The CFDST-BRW model’s seismic vulnerability is calculated using Equation (12). The fragility curves corresponding to each limit state in Figure 13 and the corresponding fragility parameters are shown in

Table 2. Fragility parameters for the models in the Los Angeles region.

Model	Earthquake Grouping	mIO	mSD	mCP	βR
CFDST-BRW	10%/50 year	0.224	0.390	1.021	0.382
	2%/50 year	0.208	0.377	0.983	0.391

.

6.4. Probability Estimation of Annual Performance Limits

The HAZUS software released by the USGS of the US Geological Survey was used to calculate the seismic disaster parameters of the model in the Los Angeles area of 10%/50 year and 2%/50 year earthquakes, as shown in

Table 3. Seismic hazard parameters for the Los Angeles region.

Model	T1	Sa (T1) (g)		k	k0 (×10−4)
		10%/50 year	2%/50 year
CFDST-BRW	1.415	0.522	0.785	4.051	1.489

. According to these earthquake disaster parameters, the shape parameter k and the proportional parameter k₀ of CFDST frame-BRW structures in Los Angeles can be obtained. The shape parameter k of the CFDST frame-BRW structure in this area is not largely different from the shape parameter k of the CFDST frame. The shape parameter k and the proportional parameter k₀ of the model are brought into the seismic risk function, and the seismic disaster curve of the model can be obtained, as shown in Figure 14. The annual average occurrence probability of the CFDST frame-BRW model can be calculated by convolution calculation of the seismic risk function and seismic vulnerability function. The results are shown in

Table 4. Annual probability of limit state occurrence for the models in Los Angeles.

Structural Model	Seismic Category	P [LSi] (×10−3)
		IO	SD	CP
CFDST-BRW	10%/50 year	211.37	22.36	0.45
	2%/50 year	302.14	27.16	0.56

.

As shown in Figure 15, combined with Ref. [20], the BRW reduces the annual probability and collapse probability of the CFDST frame structure to achieve various performance states within the service life of 50 years. The BRW reduces the annual failure probability and 50-year collapse probability of the CFDST frame to a reasonable extent. The BRW reduces the 50-year collapse probability of the CFDST frame to 2.76%, significantly reducing the CFDST frame’s collapse probability. The BRWs can effectively reduce the probability of different degrees of damage to the structure during the service life.

7. Conclusions

The seismic risk assessment of a nine-story CFDST frame-BRW structure was carried out to study the BRW on the seismic risk of the CFDST frame. The purpose was to calculate the exceedance probability of this kind of structure to reach various performance limit states during the design life period (usually 50 years). The ground motion obtained by the SAC project represented the uncertainty of seismic demand. The following conclusions can be drawn.
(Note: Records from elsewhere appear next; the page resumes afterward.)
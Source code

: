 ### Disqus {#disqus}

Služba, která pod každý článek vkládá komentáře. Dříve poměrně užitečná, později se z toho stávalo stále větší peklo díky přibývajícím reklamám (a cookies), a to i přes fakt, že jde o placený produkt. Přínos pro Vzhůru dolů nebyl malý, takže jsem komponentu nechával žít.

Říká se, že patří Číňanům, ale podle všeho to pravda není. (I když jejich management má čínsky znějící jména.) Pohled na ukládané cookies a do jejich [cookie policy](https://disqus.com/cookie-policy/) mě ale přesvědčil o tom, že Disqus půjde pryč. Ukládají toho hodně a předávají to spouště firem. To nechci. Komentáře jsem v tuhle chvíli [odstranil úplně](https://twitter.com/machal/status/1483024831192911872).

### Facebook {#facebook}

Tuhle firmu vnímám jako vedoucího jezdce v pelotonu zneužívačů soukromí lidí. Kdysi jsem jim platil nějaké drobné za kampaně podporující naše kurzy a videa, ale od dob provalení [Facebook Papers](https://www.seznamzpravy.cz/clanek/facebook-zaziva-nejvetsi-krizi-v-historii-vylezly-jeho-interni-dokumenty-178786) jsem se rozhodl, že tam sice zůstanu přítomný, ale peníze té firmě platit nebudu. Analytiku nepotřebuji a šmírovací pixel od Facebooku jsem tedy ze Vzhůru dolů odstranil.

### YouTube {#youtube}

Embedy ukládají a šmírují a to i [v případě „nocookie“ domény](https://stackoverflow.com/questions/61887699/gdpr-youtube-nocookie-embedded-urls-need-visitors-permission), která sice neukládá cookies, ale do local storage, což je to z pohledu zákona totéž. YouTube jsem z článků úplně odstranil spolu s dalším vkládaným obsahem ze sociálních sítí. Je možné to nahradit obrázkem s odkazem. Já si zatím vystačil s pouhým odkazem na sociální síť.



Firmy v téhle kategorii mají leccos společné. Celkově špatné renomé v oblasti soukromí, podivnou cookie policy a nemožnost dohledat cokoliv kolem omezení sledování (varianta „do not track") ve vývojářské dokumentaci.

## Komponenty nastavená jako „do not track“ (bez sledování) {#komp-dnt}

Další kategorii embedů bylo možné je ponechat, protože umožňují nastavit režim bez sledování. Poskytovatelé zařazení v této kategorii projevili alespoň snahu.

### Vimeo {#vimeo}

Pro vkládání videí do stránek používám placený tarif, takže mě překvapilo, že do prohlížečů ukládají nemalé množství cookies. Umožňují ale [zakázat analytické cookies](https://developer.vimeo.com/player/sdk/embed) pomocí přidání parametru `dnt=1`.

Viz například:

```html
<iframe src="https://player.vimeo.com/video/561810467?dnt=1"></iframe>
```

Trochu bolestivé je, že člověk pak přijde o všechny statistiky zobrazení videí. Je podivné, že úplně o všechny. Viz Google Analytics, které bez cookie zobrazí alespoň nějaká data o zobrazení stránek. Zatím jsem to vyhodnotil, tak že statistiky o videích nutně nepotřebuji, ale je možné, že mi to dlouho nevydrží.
• Based on the unified theory, the model considered the mechanical properties of concrete materials under a three-dimensional stress state under compression. A simplified analysis model of a shear wall with beam-end connections of different types of materials was established. The hysteretic characteristics of a BRW under earthquake action were simulated by two nonlinear springs with Pinching04 material properties. The correctness of the adopted simplified analysis model was verified by the seismic performance test results of two CFDST frame-BRW structures.
• A numerical analysis model of a nine-story CFDST frame-BRW structure was established, and ground motion records were selected from the SAC project to describe the seismic risks in the Los Angeles area of the US States, which were divided into two risk levels of 2%/50 years and 10%/50 years. This model uses nonlinear time history analysis and incremental dynamic analysis on the selected records.
• The analysis model’s fragility curves were established using three determined performance limits and structural responses. The annual probability of these three limits and the probability of collapse within 50 years were determined by convoluting the fragility with the seismic risk specified by the USGS.
• The BRW reduced the probability of collapse of the CFDST frame to 2.76% in 50 years, which indicates the proposed BRW could effectively reduce the probability of different degrees of damage in the service cycle of the structure.